Herman also is looking forward to the spectacle itself. This won’t be his first eclipse — he saw one decades ago — but he’s eagerly anticipating the experience.
“Based on what I saw the first time, I sure want to see it again,” he said.
Balloon in the sky
About an hour before totality – maybe a little less – Megan Graham and the members of the robotics club at Casper College will be watching the sky as their helium-filled weather balloon ascends into the darkening heavens.
At that point, the gray blob will be about 8 feet in diameter and heading toward the stratosphere, which starts at about 60,000 feet above Earth. As it rises, Graham said, the air pressure will ease, and the balloon will expand until it reaches about 35 feet in diameter, hovering in the blackness of space. Within half an hour, it will have cleared the level of the sky that airplanes soar through.
The robotics team hopes to send it 85,000 feet in the air at totality, but it may go as high as 100,000. By that time, it will be far out of sight and at the mercy of space weather.
“We’re at the whim of the winds,” said Graham, an electronics technology and robotics technology instructor at the college.
If all goes well, the team on the ground will see a clear and unbroken video stream of the eclipse – the first time such an attempt has been made.
But they won’t be the only ones. The livestream, which the Casper College team and dozens of others across the country will contribute to, will be available to anyone on Earth with the ability to navigate to eclipsestream.live. Even people who live thousands of miles from the path of totality will be able to marvel at the eclipse as if they were directly in the line that spans the continental United States from coast to coast.
Many details of the launch have yet to be decided. The team will base its ground station – which includes a satellite dish to track the balloon – at Casper College. They might launch from there, too. But they might also have to start farther north. The exact launch site and time will be chosen closer to the day of the eclipse, based on the weather forecast.
The balloon will be carrying a few payloads. One is a computer the size of a credit card, called a Raspberry Pi. It will control the video feed.
The second payload contains three Raspberry Pis and three cameras that will capture still images of the eclipse. The third is a controller that will measure temperature, light, humidity and acceleration.
The final one is strips of bacteria, which NASA is sending up to see how they react in the stratosphere.

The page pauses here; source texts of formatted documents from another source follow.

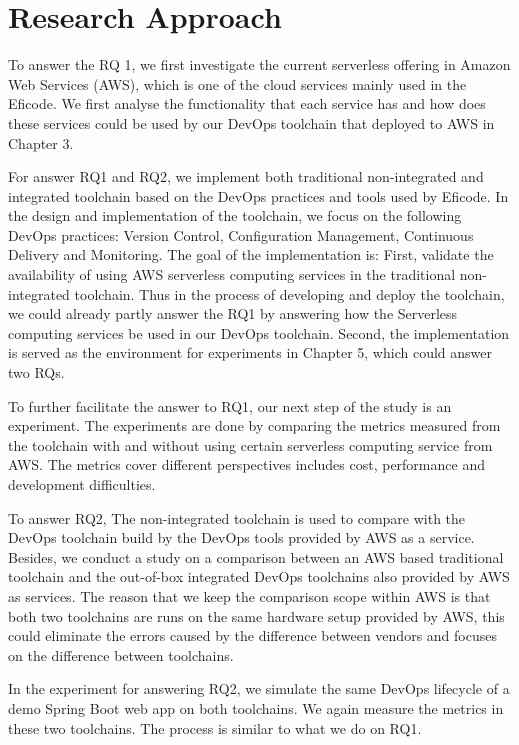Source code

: \section{Research Approach} 
\par
To answer the RQ 1, we first investigate the current serverless offering in Amazon Web Services (AWS), which is one of the cloud services mainly used in the Eficode. We first analyse the functionality that each service has and how does these services could be used by our DevOps toolchain that deployed to AWS in Chapter 3.
\par
For answer RQ1 and RQ2, we implement both traditional non-integrated and integrated toolchain based on the DevOps practices and tools used by Eficode. In the design and implementation of the toolchain, we focus on the following DevOps practices: Version Control, Configuration Management, Continuous Delivery and Monitoring. The goal of the implementation is: First, validate the availability of using AWS serverless computing services in the traditional non-integrated toolchain. Thus in the process of developing and deploy the toolchain, we could already partly answer the RQ1 by answering how the Serverless computing services be used in our DevOps toolchain. Second, the implementation is served as the environment for experiments in Chapter 5, which could answer two RQs.
\par
To further facilitate the answer to RQ1, our next step of the study is an experiment.
The experiments are done by comparing the metrics measured from the toolchain with and without using certain serverless computing service from AWS. The metrics cover different perspectives includes cost, performance and development difficulties. 
\par
To answer RQ2, The non-integrated toolchain is used to compare with the DevOps toolchain build by the DevOps tools provided by AWS as a service.
Besides, we conduct a study on a comparison between an AWS based traditional toolchain and the out-of-box integrated DevOps toolchains also provided by AWS as services. The reason that we keep the comparison scope within AWS is that both two toolchains are runs on the same hardware setup provided by AWS, this could eliminate the errors caused by the difference between vendors and focuses on the difference between toolchains.
\par
In the experiment for answering RQ2, we simulate the same DevOps lifecycle of a demo Spring Boot web app on both toolchains. We again measure the metrics in these two toolchains. The process is similar to what we do on RQ1.
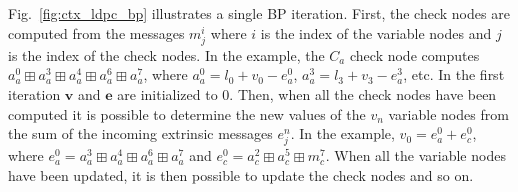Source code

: Fig.~\ref{fig:ctx_ldpc_bp} illustrates a single BP iteration. First, the check
nodes are computed from the messages $m_j^i$ where $i$ is the index of the
variable nodes and $j$ is the index of the check nodes. In the example, the
$C_a$ check node computes $a^0_a \boxplus a^3_a \boxplus a^4_a \boxplus a^6_a
\boxplus a^7_a$, where $a^0_a = l_0 + v_0 - e^{0}_a$, $a^3_a = l_3 + v_3 -
e^{3}_a$, etc. In the first iteration $\bm{v}$ and $\bm{e}$ are initialized to
0. Then, when all the check nodes have been computed it is possible to
determine the new values of the $v_n$ variable nodes from the sum of the
incoming extrinsic messages $e_j^n$. In the example, $v_0 = e^0_a + e^0_c$,
where $e^0_a = a^3_a \boxplus a^4_a \boxplus a^6_a \boxplus a^7_a$ and $e^0_c =
a^2_c \boxplus a^5_c \boxplus m^7_c$. When all the variable nodes have been
updated, it is then possible to update the check nodes and so on.



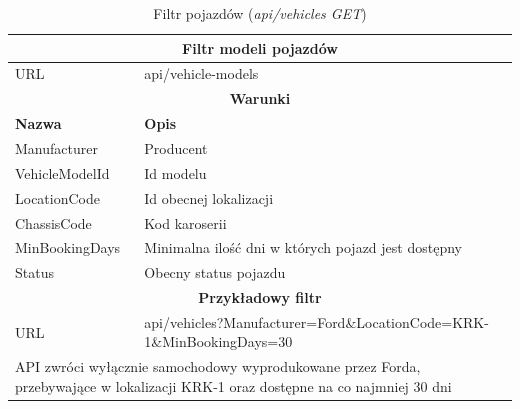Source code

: \documentclass[eng,printmode,openany]{mgr}
\begin{document}
	\begin{table}[H]
		\caption{Filtr pojazdów (\textit{api/vehicles GET})}
		\begin{tabularx}{\textwidth}{|l|X|}
			\hline                                       							
			\multicolumn{2}{|c|}{\textbf{Filtr modeli pojazdów}}  							        	\\ \hline
			URL                 & api/vehicle-models     							             		\\ \hline
			\multicolumn{2}{|c|}{\textbf{Warunki}}     													\\ \hline
			\textbf{Nazwa}      & \textbf{Opis}              											\\ \hline
			Manufacturer        & Producent         													\\ \hline
			VehicleModelId      & Id modelu	        													\\ \hline
			LocationCode        & Id obecnej lokalizacji												\\ \hline
			ChassisCode         & Kod karoserii 	  													\\ \hline
			MinBookingDays      & Minimalna ilość dni w których pojazd jest dostępny					\\ \hline
			Status              & Obecny status pojazdu         										\\ \hline										
			\multicolumn{2}{|c|}{\textbf{Przykładowy filtr}}											\\ \hline
			URL                 & api/vehicles?Manufacturer=Ford\&LocationCode=KRK-1\&MinBookingDays=30	\\ \hline
			\multicolumn{2}{|X|}{API zwróci wyłącznie samochodowy wyprodukowane przez Forda, przebywające w lokalizacji KRK-1 oraz dostępne na co najmniej 30 dni}		\\ \hline
		\end{tabularx}
	\end{table}
	
\end{document}
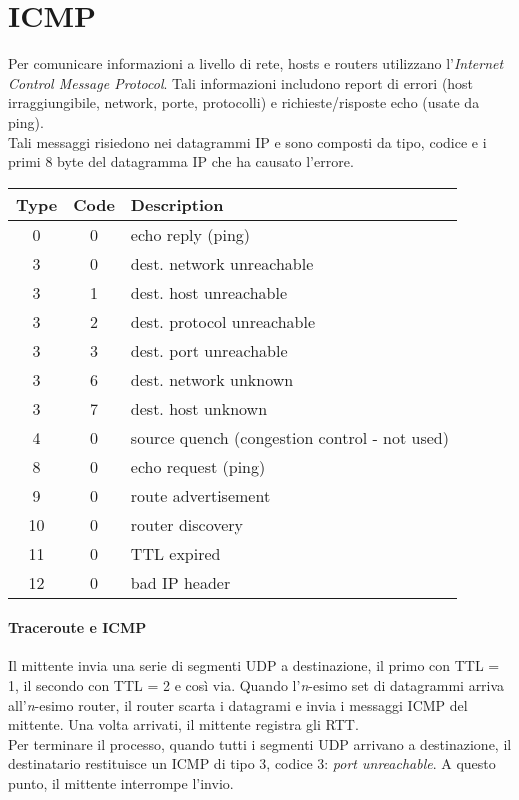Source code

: \section{ICMP}
Per comunicare informazioni a livello di rete, hosts e routers utilizzano l'\textit{Internet Control Message Protocol}. Tali informazioni includono report di errori (host irraggiungibile, network, porte, protocolli) e richieste/risposte echo (usate da ping).\\
Tali messaggi risiedono nei datagrammi IP e sono composti da tipo, codice e i primi 8 byte del datagramma IP che ha causato l'errore.
\begin{center}
	\begin{tabular}{|c|c|p{5cm}|}
		\hline
		Type & Code & Description\\
		\hline
		0 & 0 & echo reply (ping)\\
		\hline
		3 & 0 & dest. network unreachable\\
		\hline
		3 & 1 & dest. host unreachable\\
		\hline
		3 & 2 & dest. protocol unreachable\\ 
		\hline
		3 & 3 & dest. port unreachable\\
		\hline
		3 & 6 & dest. network unknown\\
		\hline
		3 & 7 & dest. host unknown\\
		\hline
		4 & 0 & source quench (congestion control - not used)\\
		\hline
		8 & 0 & echo request (ping)\\
		\hline
		9 & 0 & route advertisement\\
		\hline
		10& 0 & router discovery\\
		\hline
		11& 0 & TTL expired\\
		\hline
		12& 0 & bad IP header\\
		\hline
	\end{tabular}
\end{center}

\paragraph{Traceroute e ICMP}
Il mittente invia una serie di segmenti UDP a destinazione, il primo con TTL = 1, il secondo con TTL = 2 e così via.
Quando l'\textit{n}-esimo set di datagrammi arriva all'\textit{n}-esimo router, il router scarta i datagrami e invia i messaggi ICMP del mittente. Una volta arrivati, il mittente registra gli RTT.\\
Per terminare il processo, quando tutti i segmenti UDP arrivano a destinazione, il destinatario restituisce un ICMP di tipo 3, codice 3: \textit{port unreachable}. A questo punto, il mittente interrompe l'invio.

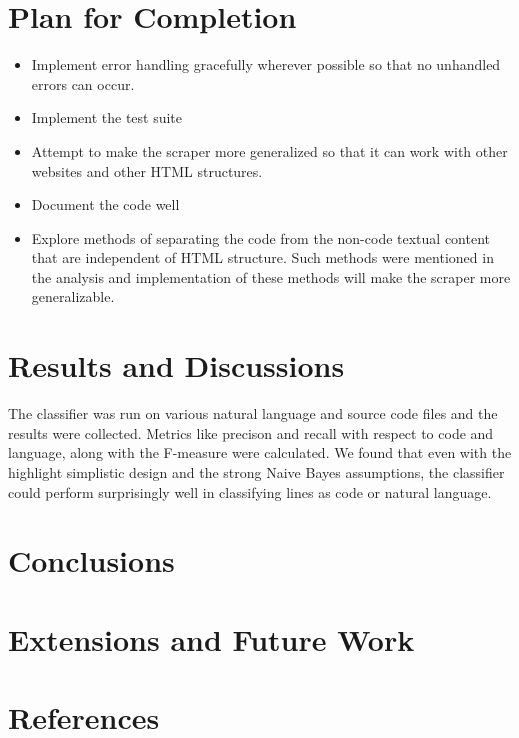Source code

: \documentclass[12pt]{scrreprt}
\begin{document}
\chapter{Plan for Completion}


\begin{itemize}
    \item Implement error handling gracefully wherever possible so that no unhandled errors can occur.
    \item Implement the test suite
    \item Attempt to make the scraper more generalized so that it can work with other websites and other HTML structures.
    \item Document the code well
    \item Explore methods of separating the code from the non-code textual content that are independent of HTML structure. Such methods were mentioned in the analysis and implementation of these methods will make the scraper more generalizable. 
\end{itemize}


\chapter{Results and Discussions}

The classifier was run on various natural language and source code files and the results were collected. Metrics like precison and recall with respect to code and language, along with the F-measure were calculated. We found that even with the highlight simplistic design and the strong Naive Bayes assumptions, the classifier could perform surprisingly well in classifying lines as code or natural language.







\chapter{Conclusions}



\chapter{Extensions and Future Work}



\chapter{References}
\end{document}
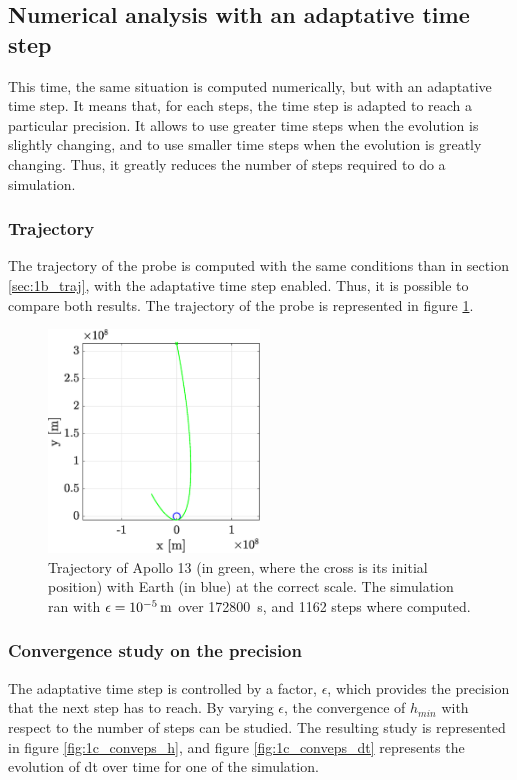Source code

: \documentclass[a4paper,12pt,twoside]{article}
\begin{document}

\subsection{Numerical analysis with an adaptative time step}
This time, the same situation is computed numerically, but with an adaptative time step.
It means that, for each steps, the time step is adapted to reach a particular precision.
It allows to use greater time steps when the evolution is slightly changing, and to use smaller time steps when the evolution is greatly changing.
Thus, it greatly reduces the number of steps required to do a simulation.

\subsubsection{Trajectory}
The trajectory of the probe is computed with the same conditions than in section \ref{sec:1b_traj}, with the adaptative time step enabled.
Thus, it is possible to compare both results.
The trajectory of the probe is represented in figure \ref{fig:1c_traj}.

\begin{figure}
  \centering
  \includegraphics[width=0.5\textwidth]{graphs/ex1c_traj.eps}
  \caption{Trajectory of Apollo 13 (in green, where the cross is its initial position) with Earth (in blue) at the correct scale. The simulation ran with $\epsilon=\SI{d-5}{\m}$ over \SI{172800}{\s}, and \num{1162} steps where computed.}
  \label{fig:1c_traj}
\end{figure}



\subsubsection{Convergence study on the precision}
The adaptative time step is controlled by a factor, $\epsilon$, which provides the precision that the next step has to reach.
By varying $\epsilon$, the convergence of $h_{min}$ with respect to the number of steps can be studied.
The resulting study is represented in figure \ref{fig:1c_conveps_h}, and figure \ref{fig:1c_conveps_dt} represents the evolution of dt over time for one of the simulation.
\end{document}
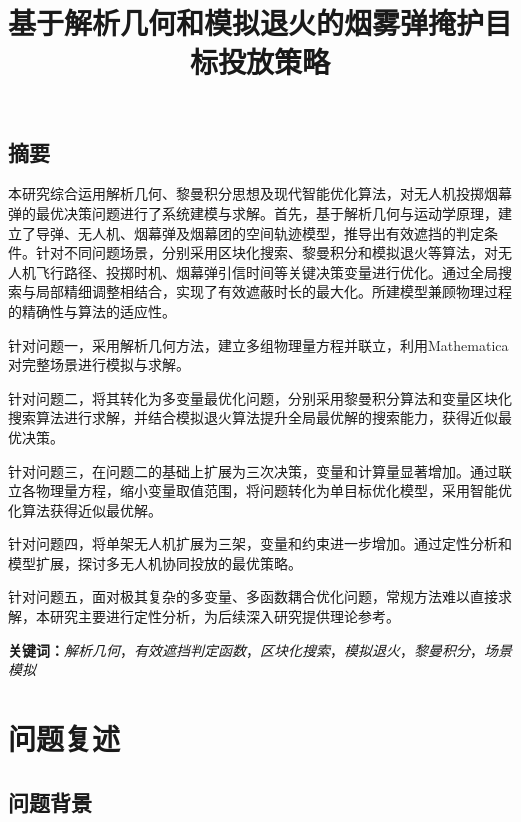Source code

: \documentclass{article}
\title{\large 基于解析几何和模拟退火的烟雾弹掩护目标投放策略}
\date{}
\begin{document}
\maketitle
\begin{center}
\section*{摘要}
\end{center}
\vspace{-1em}


\noindent

本研究综合运用解析几何、黎曼积分思想及现代智能优化算法，对无人机投掷烟幕弹的最优决策问题进行了系统建模与求解。首先，基于解析几何与运动学原理，建立了导弹、无人机、烟幕弹及烟幕团的空间轨迹模型，推导出有效遮挡的判定条件。针对不同问题场景，分别采用区块化搜索、黎曼积分和模拟退火等算法，对无人机飞行路径、投掷时机、烟幕弹引信时间等关键决策变量进行优化。通过全局搜索与局部精细调整相结合，实现了有效遮蔽时长的最大化。所建模型兼顾物理过程的精确性与算法的适应性。

针对问题一，采用解析几何方法，建立多组物理量方程并联立，利用Mathematica对完整场景进行模拟与求解。

针对问题二，将其转化为多变量最优化问题，分别采用黎曼积分算法和变量区块化搜索算法进行求解，并结合模拟退火算法提升全局最优解的搜索能力，获得近似最优决策。

针对问题三，在问题二的基础上扩展为三次决策，变量和计算量显著增加。通过联立各物理量方程，缩小变量取值范围，将问题转化为单目标优化模型，采用智能优化算法获得近似最优解。

针对问题四，将单架无人机扩展为三架，变量和约束进一步增加。通过定性分析和模型扩展，探讨多无人机协同投放的最优策略。

针对问题五，面对极其复杂的多变量、多函数耦合优化问题，常规方法难以直接求解，本研究主要进行定性分析，为后续深入研究提供理论参考。
\noindent

\textbf{关键词：}\textit{解析几何}，\textit{有效遮挡判定函数}，\textit{区块化搜索}，\textit{模拟退火}，\textit{黎曼积分}，\textit{场景模拟}



\section{问题复述}

\subsection{问题背景}
\end{document}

The strips might sound like stowaways, but it’s no free ride. The Casper College team’s project, along with 43 others at schools, college and universities from Oregon to South Carolina, is funded by the NASA Space Grant Consortium. The other teams in Wyoming will be located in Riverton and near Glendo.
The space agency is attempting the first livestream of an eclipse and has enlisted the students around the country to be part of the effort.
The Casper College team is composed of eight students studying computer science, engineering, robotics and electronics. They’re also being mentored by two doctoral students at the University of Wyoming. For this project, the group will be known as the WY Space Cowboys.
The work hasn’t come without hiccups. The team has had to retrieve its balloon from places as far as Midwest and Medicine Bow. Once, a parachute failed to fully deploy, and the balloon crashed into the ground from 100,000 feet.
“That was a hard landing,” Graham acknowledged – but she also noted that the team didn’t lose much because the payload was packed very securely.
“We’re all learning new tricks and new things,” she said. “Every time you launch, there’s something different.”